→ **WHAT YOU HAVE TO DO**: Will you output the entries below exactly, skipping every image they contain?
++++ SOURCE DATA ++++
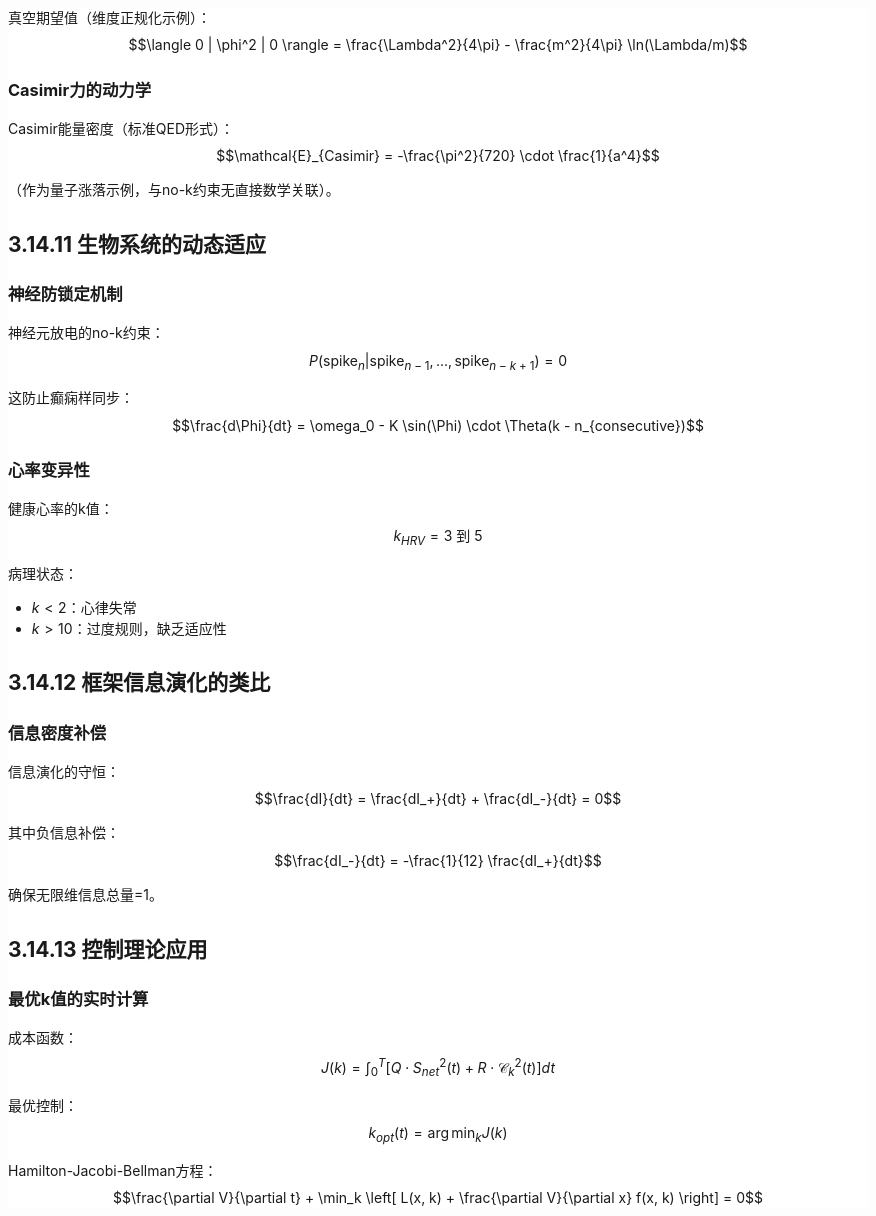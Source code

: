 真空期望值（维度正规化示例）：
$$\langle 0 | \phi^2 | 0 \rangle = \frac{\Lambda^2}{4\pi} - \frac{m^2}{4\pi} \ln(\Lambda/m)$$

### Casimir力的动力学

Casimir能量密度（标准QED形式）：
$$\mathcal{E}_{Casimir} = -\frac{\pi^2}{720} \cdot \frac{1}{a^4}$$

（作为量子涨落示例，与no-k约束无直接数学关联）。

## 3.14.11 生物系统的动态适应

### 神经防锁定机制

神经元放电的no-k约束：
$$P(\text{spike}_n | \text{spike}_{n-1}, ..., \text{spike}_{n-k+1}) = 0$$

这防止癫痫样同步：
$$\frac{d\Phi}{dt} = \omega_0 - K \sin(\Phi) \cdot \Theta(k - n_{consecutive})$$

### 心率变异性

健康心率的k值：
$$k_{HRV} = 3 \text{ 到 } 5$$

病理状态：
- $k < 2$：心律失常
- $k > 10$：过度规则，缺乏适应性

## 3.14.12 框架信息演化的类比

### 信息密度补偿

信息演化的守恒：
$$\frac{dI}{dt} = \frac{dI_+}{dt} + \frac{dI_-}{dt} = 0$$

其中负信息补偿：
$$\frac{dI_-}{dt} = -\frac{1}{12} \frac{dI_+}{dt}$$

确保无限维信息总量=1。

## 3.14.13 控制理论应用

### 最优k值的实时计算

成本函数：
$$J(k) = \int_0^T \left[ Q \cdot S_{net}^2(t) + R \cdot \mathcal{C}_k^2(t) \right] dt$$

最优控制：
$$k_{opt}(t) = \arg\min_k J(k)$$

Hamilton-Jacobi-Bellman方程：
$$\frac{\partial V}{\partial t} + \min_k \left[ L(x, k) + \frac{\partial V}{\partial x} f(x, k) \right] = 0$$
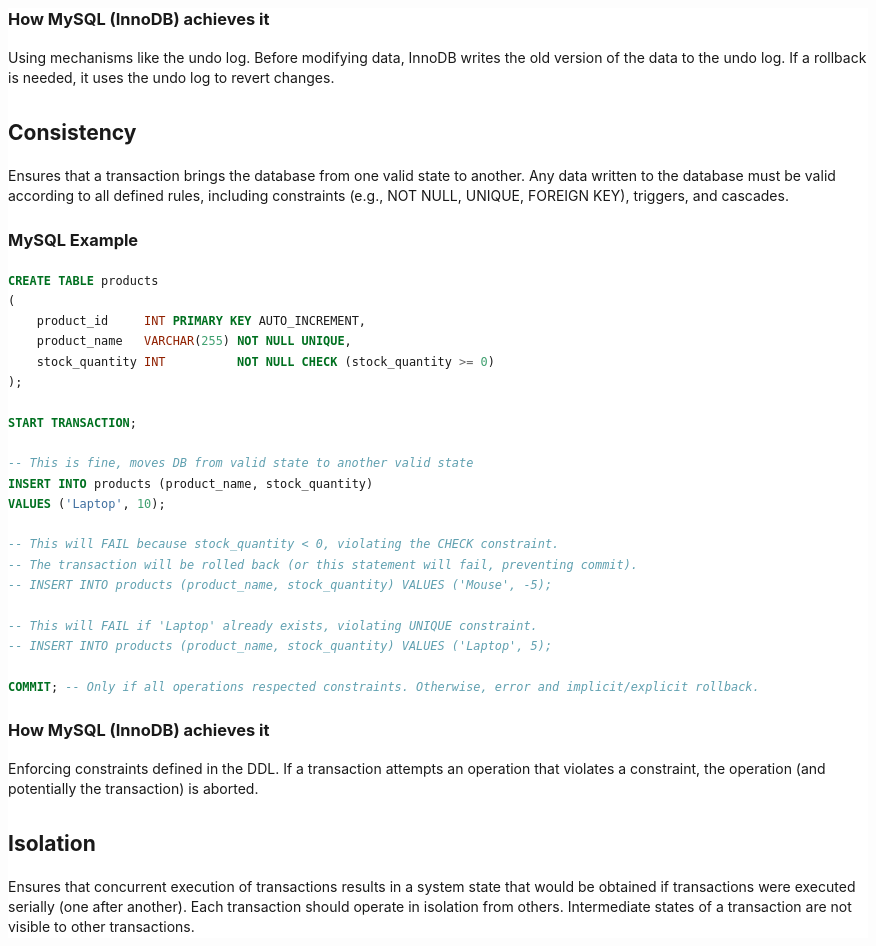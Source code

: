 ### How MySQL (InnoDB) achieves it

Using mechanisms like the undo log. Before modifying data, InnoDB writes the old version of the data to the undo log. If
a rollback is needed, it uses the undo log to revert changes.

## Consistency

Ensures that a transaction brings the database from one valid state to another. Any data written to the database must be
valid according to all defined rules, including constraints (e.g., NOT NULL, UNIQUE, FOREIGN KEY), triggers, and
cascades.

### MySQL Example

```sql
CREATE TABLE products
(
    product_id     INT PRIMARY KEY AUTO_INCREMENT,
    product_name   VARCHAR(255) NOT NULL UNIQUE,
    stock_quantity INT          NOT NULL CHECK (stock_quantity >= 0)
);

START TRANSACTION;

-- This is fine, moves DB from valid state to another valid state
INSERT INTO products (product_name, stock_quantity)
VALUES ('Laptop', 10);

-- This will FAIL because stock_quantity < 0, violating the CHECK constraint.
-- The transaction will be rolled back (or this statement will fail, preventing commit).
-- INSERT INTO products (product_name, stock_quantity) VALUES ('Mouse', -5);

-- This will FAIL if 'Laptop' already exists, violating UNIQUE constraint.
-- INSERT INTO products (product_name, stock_quantity) VALUES ('Laptop', 5);

COMMIT; -- Only if all operations respected constraints. Otherwise, error and implicit/explicit rollback.
```

### How MySQL (InnoDB) achieves it

Enforcing constraints defined in the DDL. If a transaction attempts an operation that violates a constraint, the
operation (and potentially the transaction) is aborted.

## Isolation

Ensures that concurrent execution of transactions results in a system state that would be obtained if transactions were
executed serially (one after another). Each transaction should operate in isolation from others. Intermediate states of
a transaction are not visible to other transactions.
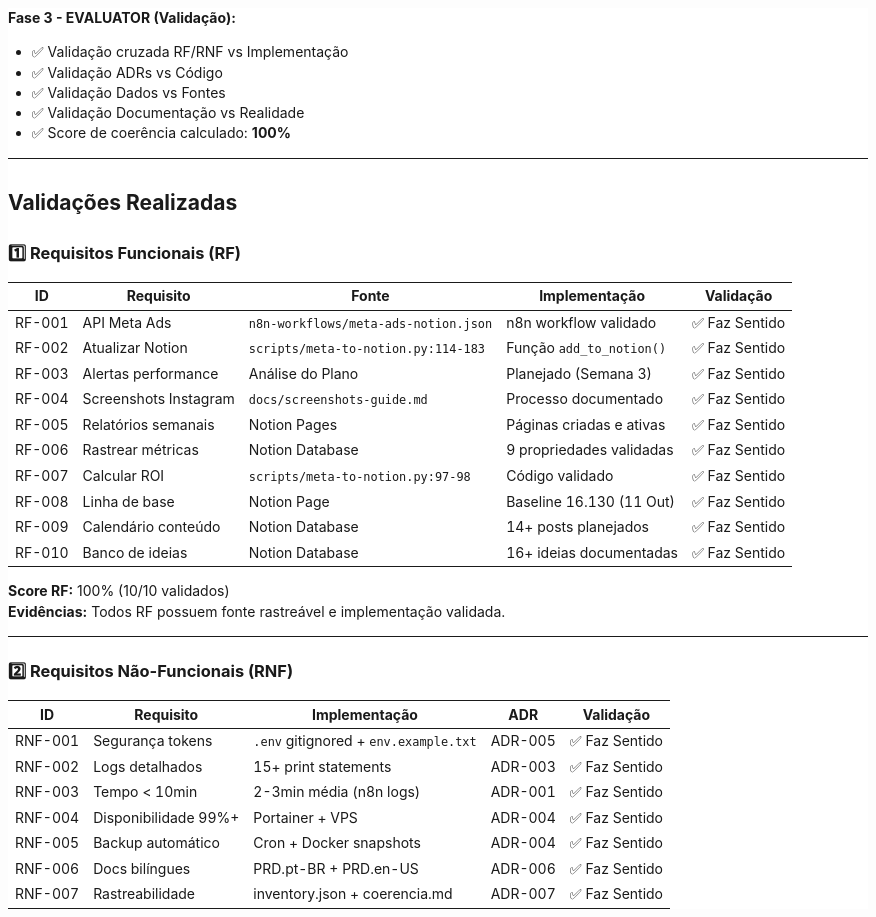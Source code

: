 **Fase 3 - EVALUATOR (Validação):**
- ✅ Validação cruzada RF/RNF vs Implementação
- ✅ Validação ADRs vs Código
- ✅ Validação Dados vs Fontes
- ✅ Validação Documentação vs Realidade
- ✅ Score de coerência calculado: **100%**

---

## Validações Realizadas

### 1️⃣ **Requisitos Funcionais (RF)**

| ID | Requisito | Fonte | Implementação | Validação |
|----|-----------|-------|---------------|-----------|
| RF-001 | API Meta Ads | `n8n-workflows/meta-ads-notion.json` | n8n workflow validado | ✅ Faz Sentido |
| RF-002 | Atualizar Notion | `scripts/meta-to-notion.py:114-183` | Função `add_to_notion()` | ✅ Faz Sentido |
| RF-003 | Alertas performance | Análise do Plano | Planejado (Semana 3) | ✅ Faz Sentido |
| RF-004 | Screenshots Instagram | `docs/screenshots-guide.md` | Processo documentado | ✅ Faz Sentido |
| RF-005 | Relatórios semanais | Notion Pages | Páginas criadas e ativas | ✅ Faz Sentido |
| RF-006 | Rastrear métricas | Notion Database | 9 propriedades validadas | ✅ Faz Sentido |
| RF-007 | Calcular ROI | `scripts/meta-to-notion.py:97-98` | Código validado | ✅ Faz Sentido |
| RF-008 | Linha de base | Notion Page | Baseline 16.130 (11 Out) | ✅ Faz Sentido |
| RF-009 | Calendário conteúdo | Notion Database | 14+ posts planejados | ✅ Faz Sentido |
| RF-010 | Banco de ideias | Notion Database | 16+ ideias documentadas | ✅ Faz Sentido |

**Score RF:** 100% (10/10 validados)  
**Evidências:** Todos RF possuem fonte rastreável e implementação validada.

---

### 2️⃣ **Requisitos Não-Funcionais (RNF)**

| ID | Requisito | Implementação | ADR | Validação |
|----|-----------|---------------|-----|-----------|
| RNF-001 | Segurança tokens | `.env` gitignored + `env.example.txt` | ADR-005 | ✅ Faz Sentido |
| RNF-002 | Logs detalhados | 15+ print statements | ADR-003 | ✅ Faz Sentido |
| RNF-003 | Tempo < 10min | 2-3min média (n8n logs) | ADR-001 | ✅ Faz Sentido |
| RNF-004 | Disponibilidade 99%+ | Portainer + VPS | ADR-004 | ✅ Faz Sentido |
| RNF-005 | Backup automático | Cron + Docker snapshots | ADR-004 | ✅ Faz Sentido |
| RNF-006 | Docs bilíngues | PRD.pt-BR + PRD.en-US | ADR-006 | ✅ Faz Sentido |
| RNF-007 | Rastreabilidade | inventory.json + coerencia.md | ADR-007 | ✅ Faz Sentido |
++++
→ **WORKED SOLUTION**:
Source code

: 真空期望值（维度正规化示例）：
$$\langle 0 | \phi^2 | 0 \rangle = \frac{\Lambda^2}{4\pi} - \frac{m^2}{4\pi} \ln(\Lambda/m)$$

### Casimir力的动力学

Casimir能量密度（标准QED形式）：
$$\mathcal{E}_{Casimir} = -\frac{\pi^2}{720} \cdot \frac{1}{a^4}$$

（作为量子涨落示例，与no-k约束无直接数学关联）。

## 3.14.11 生物系统的动态适应

### 神经防锁定机制

神经元放电的no-k约束：
$$P(\text{spike}_n | \text{spike}_{n-1}, ..., \text{spike}_{n-k+1}) = 0$$

这防止癫痫样同步：
$$\frac{d\Phi}{dt} = \omega_0 - K \sin(\Phi) \cdot \Theta(k - n_{consecutive})$$

### 心率变异性

健康心率的k值：
$$k_{HRV} = 3 \text{ 到 } 5$$

病理状态：
- $k < 2$：心律失常
- $k > 10$：过度规则，缺乏适应性

## 3.14.12 框架信息演化的类比

### 信息密度补偿

信息演化的守恒：
$$\frac{dI}{dt} = \frac{dI_+}{dt} + \frac{dI_-}{dt} = 0$$

其中负信息补偿：
$$\frac{dI_-}{dt} = -\frac{1}{12} \frac{dI_+}{dt}$$

确保无限维信息总量=1。

## 3.14.13 控制理论应用

### 最优k值的实时计算

成本函数：
$$J(k) = \int_0^T \left[ Q \cdot S_{net}^2(t) + R \cdot \mathcal{C}_k^2(t) \right] dt$$

最优控制：
$$k_{opt}(t) = \arg\min_k J(k)$$

Hamilton-Jacobi-Bellman方程：
$$\frac{\partial V}{\partial t} + \min_k \left[ L(x, k) + \frac{\partial V}{\partial x} f(x, k) \right] = 0$$
Source code

: ### How MySQL (InnoDB) achieves it

Using mechanisms like the undo log. Before modifying data, InnoDB writes the old version of the data to the undo log. If
a rollback is needed, it uses the undo log to revert changes.

## Consistency

Ensures that a transaction brings the database from one valid state to another. Any data written to the database must be
valid according to all defined rules, including constraints (e.g., NOT NULL, UNIQUE, FOREIGN KEY), triggers, and
cascades.

### MySQL Example

```sql
CREATE TABLE products
(
    product_id     INT PRIMARY KEY AUTO_INCREMENT,
    product_name   VARCHAR(255) NOT NULL UNIQUE,
    stock_quantity INT          NOT NULL CHECK (stock_quantity >= 0)
);

START TRANSACTION;

-- This is fine, moves DB from valid state to another valid state
INSERT INTO products (product_name, stock_quantity)
VALUES ('Laptop', 10);

-- This will FAIL because stock_quantity < 0, violating the CHECK constraint.
-- The transaction will be rolled back (or this statement will fail, preventing commit).
-- INSERT INTO products (product_name, stock_quantity) VALUES ('Mouse', -5);

-- This will FAIL if 'Laptop' already exists, violating UNIQUE constraint.
-- INSERT INTO products (product_name, stock_quantity) VALUES ('Laptop', 5);

COMMIT; -- Only if all operations respected constraints. Otherwise, error and implicit/explicit rollback.
```

### How MySQL (InnoDB) achieves it

Enforcing constraints defined in the DDL. If a transaction attempts an operation that violates a constraint, the
operation (and potentially the transaction) is aborted.

## Isolation

Ensures that concurrent execution of transactions results in a system state that would be obtained if transactions were
executed serially (one after another). Each transaction should operate in isolation from others. Intermediate states of
a transaction are not visible to other transactions.
Source code

: **Fase 3 - EVALUATOR (Validação):**
- ✅ Validação cruzada RF/RNF vs Implementação
- ✅ Validação ADRs vs Código
- ✅ Validação Dados vs Fontes
- ✅ Validação Documentação vs Realidade
- ✅ Score de coerência calculado: **100%**

---

## Validações Realizadas

### 1️⃣ **Requisitos Funcionais (RF)**

| ID | Requisito | Fonte | Implementação | Validação |
|----|-----------|-------|---------------|-----------|
| RF-001 | API Meta Ads | `n8n-workflows/meta-ads-notion.json` | n8n workflow validado | ✅ Faz Sentido |
| RF-002 | Atualizar Notion | `scripts/meta-to-notion.py:114-183` | Função `add_to_notion()` | ✅ Faz Sentido |
| RF-003 | Alertas performance | Análise do Plano | Planejado (Semana 3) | ✅ Faz Sentido |
| RF-004 | Screenshots Instagram | `docs/screenshots-guide.md` | Processo documentado | ✅ Faz Sentido |
| RF-005 | Relatórios semanais | Notion Pages | Páginas criadas e ativas | ✅ Faz Sentido |
| RF-006 | Rastrear métricas | Notion Database | 9 propriedades validadas | ✅ Faz Sentido |
| RF-007 | Calcular ROI | `scripts/meta-to-notion.py:97-98` | Código validado | ✅ Faz Sentido |
| RF-008 | Linha de base | Notion Page | Baseline 16.130 (11 Out) | ✅ Faz Sentido |
| RF-009 | Calendário conteúdo | Notion Database | 14+ posts planejados | ✅ Faz Sentido |
| RF-010 | Banco de ideias | Notion Database | 16+ ideias documentadas | ✅ Faz Sentido |

**Score RF:** 100% (10/10 validados)  
**Evidências:** Todos RF possuem fonte rastreável e implementação validada.

---

### 2️⃣ **Requisitos Não-Funcionais (RNF)**

| ID | Requisito | Implementação | ADR | Validação |
|----|-----------|---------------|-----|-----------|
| RNF-001 | Segurança tokens | `.env` gitignored + `env.example.txt` | ADR-005 | ✅ Faz Sentido |
| RNF-002 | Logs detalhados | 15+ print statements | ADR-003 | ✅ Faz Sentido |
| RNF-003 | Tempo < 10min | 2-3min média (n8n logs) | ADR-001 | ✅ Faz Sentido |
| RNF-004 | Disponibilidade 99%+ | Portainer + VPS | ADR-004 | ✅ Faz Sentido |
| RNF-005 | Backup automático | Cron + Docker snapshots | ADR-004 | ✅ Faz Sentido |
| RNF-006 | Docs bilíngues | PRD.pt-BR + PRD.en-US | ADR-006 | ✅ Faz Sentido |
| RNF-007 | Rastreabilidade | inventory.json + coerencia.md | ADR-007 | ✅ Faz Sentido |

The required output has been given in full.